All in the family: Halos draft Dana brothers on Day 3
As the youngest of three baseball-playing brothers, Caden Dana has surely spent most of his life following in his older siblings’ footsteps. But on Tuesday, it was older brother Casey who found himself taking his younger brother’s lead.
One of the top-ranked prospects available entering the third and final day of the 2022 MLB Draft, Caden -- a right-handed pitcher out of Don Bosco Prep (N.J.) -- didn’t have to wait long before the Angels took him in the 11th round (No. 328 overall). As special as that moment was, it became that much more significant approximately an hour later, when the Halos also selected Casey -- an outfielder from the University of Connecticut -- in the 16th round (No. 478 overall).
“Casey was the guy we were targeting as a Draft pick to begin with,” Angels amateur scouting director Tim McIlvaine said. “Then, once it came together that we took his brother [Caden] with our first pick of Day 3, we knew we had to get Casey.
“We’re glad to keep them together and can’t wait to see where this story goes. I think it’ll be really fun.”
With their selections, the duo joins their oldest brother -- Cullen, a 30th-round pick by the Padres in 2018 -- as MLB draftees.
Caden, the No. 119 prospect in the Draft according to MLB Pipeline, has drawn comparisons to Angels starter Noah Syndergaard, both in terms of his physicality and his flowing locks.
The 6-foot-4 pitcher was up to 95 mph consistently this spring and touched higher than that in shorter stints last summer, showing the ability to hold his velocity deep into outings.
Caden’s fastball can straighten out at times, but he tends to command the pitch pretty well. His ability to land his breaking ball, a real bat-missing curve -- a hard downer thrown around 75-76 mph that flashes plus -- for strikes more consistently will be key to keep hitters from cheating on the heater. The pitcher also boasts a changeup, but it will need work at the next level.
The key in Caden’s development, much like a lot of young power pitchers, will be his command.
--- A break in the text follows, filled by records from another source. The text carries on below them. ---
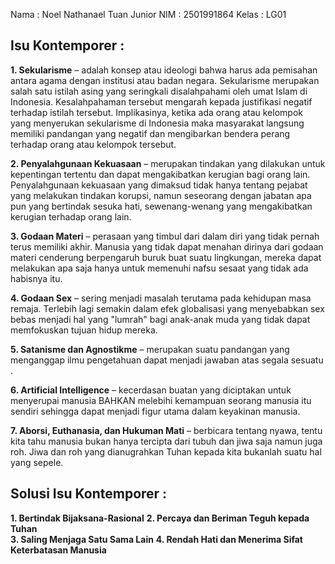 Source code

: Nama : Noel Nathanael Tuan Junior
NIM : 2501991864
Kelas : LG01

## Isu Kontemporer :

**1. Sekularisme** – adalah konsep atau ideologi bahwa harus ada pemisahan antara agama dengan institusi atau badan negara. Sekularisme merupakan salah satu istilah asing yang seringkali disalahpahami oleh umat Islam di Indonesia. Kesalahpahaman tersebut mengarah kepada justifikasi negatif terhadap istilah tersebut. Implikasinya, ketika ada orang atau kelompok yang menyerukan sekularisme di Indonesia maka masyarakat langsung memiliki pandangan yang negatif dan mengibarkan bendera perang terhadap orang atau kelompok tersebut.

**2. Penyalahgunaan Kekuasaan** – merupakan tindakan yang dilakukan untuk kepentingan tertentu dan dapat mengakibatkan kerugian bagi orang lain. Penyalahgunaan kekuasaan yang dimaksud tidak hanya tentang pejabat yang melakukan tindakan korupsi, namun seseorang dengan jabatan apa pun yang bertindak sesuka hati, sewenang-wenang yang mengakibatkan kerugian terhadap orang lain.

**3.  Godaan Materi** – perasaan yang timbul dari dalam diri yang tidak pernah terus memiliki akhir. Manusia yang tidak dapat menahan dirinya dari godaan materi cenderung berpengaruh buruk buat suatu lingkungan, mereka dapat melakukan apa saja hanya untuk memenuhi nafsu sesaat yang tidak ada habisnya itu.

**4. Godaan Sex** – sering menjadi masalah terutama pada kehidupan masa remaja. Terlebih lagi semakin dalam efek globalisasi yang menyebabkan sex bebas menjadi hal yang "lumrah" bagi anak-anak muda yang tidak dapat memfokuskan tujuan hidup mereka.

**5. Satanisme dan Agnostikme** – merupakan suatu pandangan yang menganggap ilmu pengetahuan dapat menjadi jawaban atas segala sesuatu .

**6. Artificial Intelligence** – kecerdasan buatan yang diciptakan untuk menyerupai manusia BAHKAN melebihi kemampuan seorang manusia itu sendiri sehingga dapat menjadi figur utama dalam keyakinan manusia.

**7. Aborsi, Euthanasia, dan Hukuman Mati** – berbicara tentang nyawa, tentu kita tahu manusia bukan hanya tercipta dari tubuh dan jiwa saja namun juga roh. Jiwa dan roh yang dianugrahkan Tuhan kepada kita bukanlah suatu hal yang sepele.



## Solusi Isu Kontemporer : 

**1. Bertindak Bijaksana-Rasional**
**2. Percaya dan Beriman Teguh kepada Tuhan**\
**3. Saling Menjaga Satu Sama Lain**
**4. Rendah Hati dan Menerima Sifat Keterbatasan Manusia**

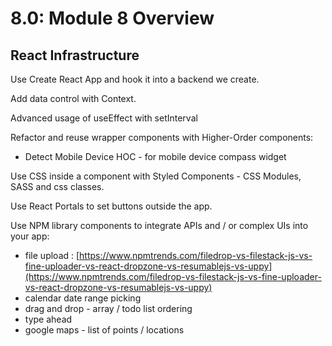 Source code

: # 8.0: Module 8 Overview

## React Infrastructure

Use Create React App and hook it into a backend we create.

Add data control with Context.

Advanced usage of useEffect with setInterval

Refactor and reuse wrapper components with Higher-Order components:

* Detect Mobile Device HOC - for mobile device compass widget

Use CSS inside a component with Styled Components - CSS Modules, SASS and css classes.

Use React Portals to set buttons outside the app.

Use NPM library components to integrate APIs and / or complex UIs into your app:

* file upload : [https://www.npmtrends.com/filedrop-vs-filestack-js-vs-fine-uploader-vs-react-dropzone-vs-resumablejs-vs-uppy](https://www.npmtrends.com/filedrop-vs-filestack-js-vs-fine-uploader-vs-react-dropzone-vs-resumablejs-vs-uppy)
* calendar date range picking
* drag and drop - array / todo list ordering
* type ahead
* google maps - list of points / locations



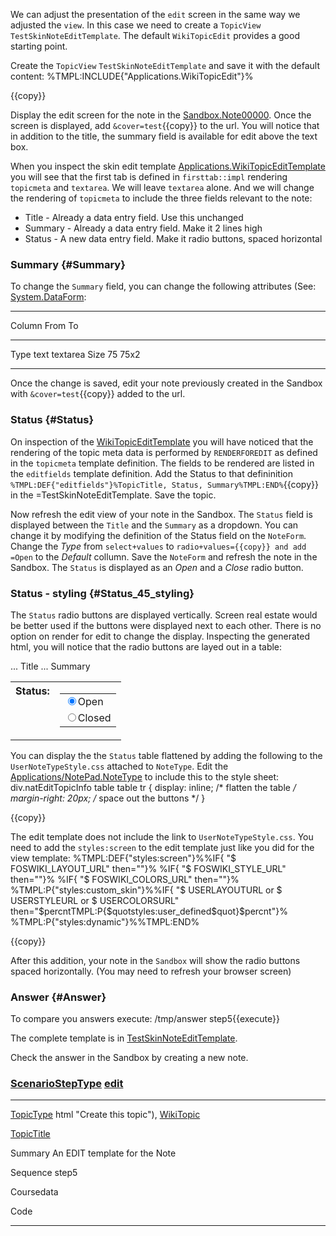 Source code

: <div class="foswikiPage">

<span id="PageTop"></span>

We can adjust the presentation of the `edit` screen in the same way we
adjusted the `view`. In this case we need to create a `TopicView`
`TestSkinNoteEditTemplate`. The default `WikiTopicEdit` provides a good
starting point.

Create the `TopicView` `TestSkinNoteEditTemplate` and save it with the
default content:
    %TMPL:INCLUDE{"Applications.WikiTopicEdit"}%

{{copy}}

Display the edit screen for the note in the
[Sandbox.Note00000](../../../Sandbox/Note00000.html). Once the screen is
displayed, add `&cover=test`{{copy}} to the url. You will notice that in
addition to the title, the summary field is available for edit above the
text box.

When you inspect the skin edit template
[Applications.WikiTopicEditTemplate](../../../Applications/WikiTopicEditTemplate.html)
you will see that the first tab is defined in `firsttab::impl` rendering
`topicmeta` and `textarea`. We will leave `textarea` alone. And we will
change the rendering of `topicmeta` to include the three fields relevant
to the note:
-   Title - Already a data entry field. Use this unchanged
-   Summary - Already a data entry field. Make it 2 lines high
-   Status - A new data entry field. Make it radio buttons, spaced
    horizontal

### Summary {#Summary}

To change the `Summary` field, you can change the following attributes
(See:
[System.DataForm](../../../System/DataForm.html "Create this topic"):

  ----------- -------- ----------
  Column      From     To
  ---------   ------   ----
  Type        text     textarea
  Size        75       75x2
  ----------- -------- ----------

Once the change is saved, edit your note previously created in the
Sandbox with `&cover=test`{{copy}} added to the url.

### Status {#Status}

On inspection of the
[WikiTopicEditTemplate](../../../Applications/WikiTopicEditTemplate.html)
you will have noticed that the rendering of the topic meta data is
performed by `RENDERFOREDIT` as defined in the `topicmeta` template
definition. The fields to be rendered are listed in the `editfields`
template definition. Add the Status to that defininition
`%TMPL:DEF{"editfields"}%TopicTitle, Status, Summary%TMPL:END%`{{copy}}
in the =TestSkinNoteEditTemplate. Save the topic.

Now refresh the edit view of your note in the Sandbox. The `Status`
field is displayed between the `Title` and the `Summary` as a dropdown.
You can change it by modifying the definition of the Status field on the
`NoteForm`. Change the *Type* from `select+values` to
`radio+values={{copy}} and add =Open` to the *Default* collumn. Save the
`NoteForm` and refresh the note in the Sandbox. The `Status` is
displayed as an *Open* and a *Close* radio button.

### Status - styling {#Status_45_styling}

The `Status` radio buttons are displayed vertically. Screen real estate
would be better used if the buttons were displayed next to each other.
There is no option on render for edit to change the display. Inspecting
the generated html, you will notice that the radio buttons are layed out
in a table:
      <div class='natEditTopicInfo'>
        <table class='foswikiLayoutTable jqTooltip'>
    ... Title
          <tr title='indicator'>
            <th valign='top'>Status:</th>
            <td valign='top'>
              <table>
                <tr>
                  <td><label><input type="radio" name="Status" value=
                  "Open" checked="checked" class="foswikiRadioButton"
                  title="Open">Open</label></td>
                </tr>
                <tr>
                  <td><label><input type="radio" name="Status" value=
                  "Closed" class="foswikiRadioButton" title=
                  "Closed">Closed</label></td>
                </tr>
              </table>
            </td>
          </tr>
    ... Summary
        </table>
      </div>

You can display the the `Status` table flattened by adding the following
to the `UserNoteTypeStyle.css` attached to `NoteType`. Edit the
[Applications/NotePad.NoteType](../../../Applications/NotePad/NoteType.html "Create this topic")
to include this to the style sheet:
    div.natEditTopicInfo table table tr {
      display: inline;     /* flatten the table */
      margin-right: 20px;  /* space out the buttons */
    }

{{copy}}

The edit template does not include the link to `UserNoteTypeStyle.css`.
You need to add the `styles:screen` to the edit template just like you
did for the view template:
    %TMPL:DEF{"styles:screen"}%%IF{ "$ FOSWIKI_LAYOUT_URL" then="<link rel='stylesheet' href='%FOSWIKI_LAYOUT_URL%' media='all' type='text/css' />"}%
    %IF{ "$ FOSWIKI_STYLE_URL"  then="<link rel='stylesheet' href='%FOSWIKI_STYLE_URL%' media='all' type='text/css' />"}%
    %IF{ "$ FOSWIKI_COLORS_URL" then="<link rel='stylesheet' href='%FOSWIKI_COLORS_URL%' media='all' type='text/css' />"}%
    %TMPL:P{"styles:custom_skin"}%%IF{ "$ USERLAYOUTURL or $ USERSTYLEURL or $ USERCOLORSURL" then="$percntTMPL:P{$quotstyles:user_defined$quot}$percnt"}%
    <link rel='stylesheet' href='%PUBURLPATH%/Applications/NotePadApp/NoteType/UserNoteTypeStyle.css' media='all' type='text/css' />
    %TMPL:P{"styles:dynamic"}%%TMPL:END%

{{copy}}

After this addition, your note in the `Sandbox` will show the radio
buttons spaced horizontally. (You may need to refresh your browser
screen)

### Answer {#Answer}

To compare you answers execute: /tmp/answer step5{{execute}}

The complete template is in
[TestSkinNoteEditTemplate](../../../Applications/SolNotePadApp/TestSkinNoteEditTemplate.html).

Check the answer in the Sandbox by creating a new note.

<span id="TopicEnd"></span>

<div class="foswikiForm foswikiFormStep">

### [ScenarioStepType](../../../Applications/KatacodaApp/ScenarioStepType.html) <span class="foswikiSmall">[edit](ScenarioStep05.html)</span>

  ------------------------------------ ------------------------------------
  [TopicType](TopicType.html "Create t [ScenarioStepType](ScenarioStepType.
  his topic")                          html "Create this topic"),
                                       [WikiTopic](WikiTopic.html "Create t
                                       his topic")

  [TopicTitle](TopicTitle.html "Create 
   this topic")                        

  Summary                              An EDIT template for the Note

  Sequence                             step5

  Coursedata                           

  Code                                 
  ------------------------------------ ------------------------------------

</div>

</div>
Casey, on the other hand, played his first four collegiate seasons at Seton Hall before transferring to Connecticut last summer. With the Huskies, he hit .313 with 21 doubles and 12 home runs in 2022. He flashed his power and production that impressed the Angel’s scouts, but the thing that won them over about Casey was his toughness.
“He’s a tough kid,” McIlvaine said. “He got 28 stitches and only missed two days and in the next series he went 8-for-13 in that series. The numbers [are impressive, too] as he had .926 OPS with 12 homers. He hit a few really long homers when we had guys in attendance so he was a guy we were targeting.”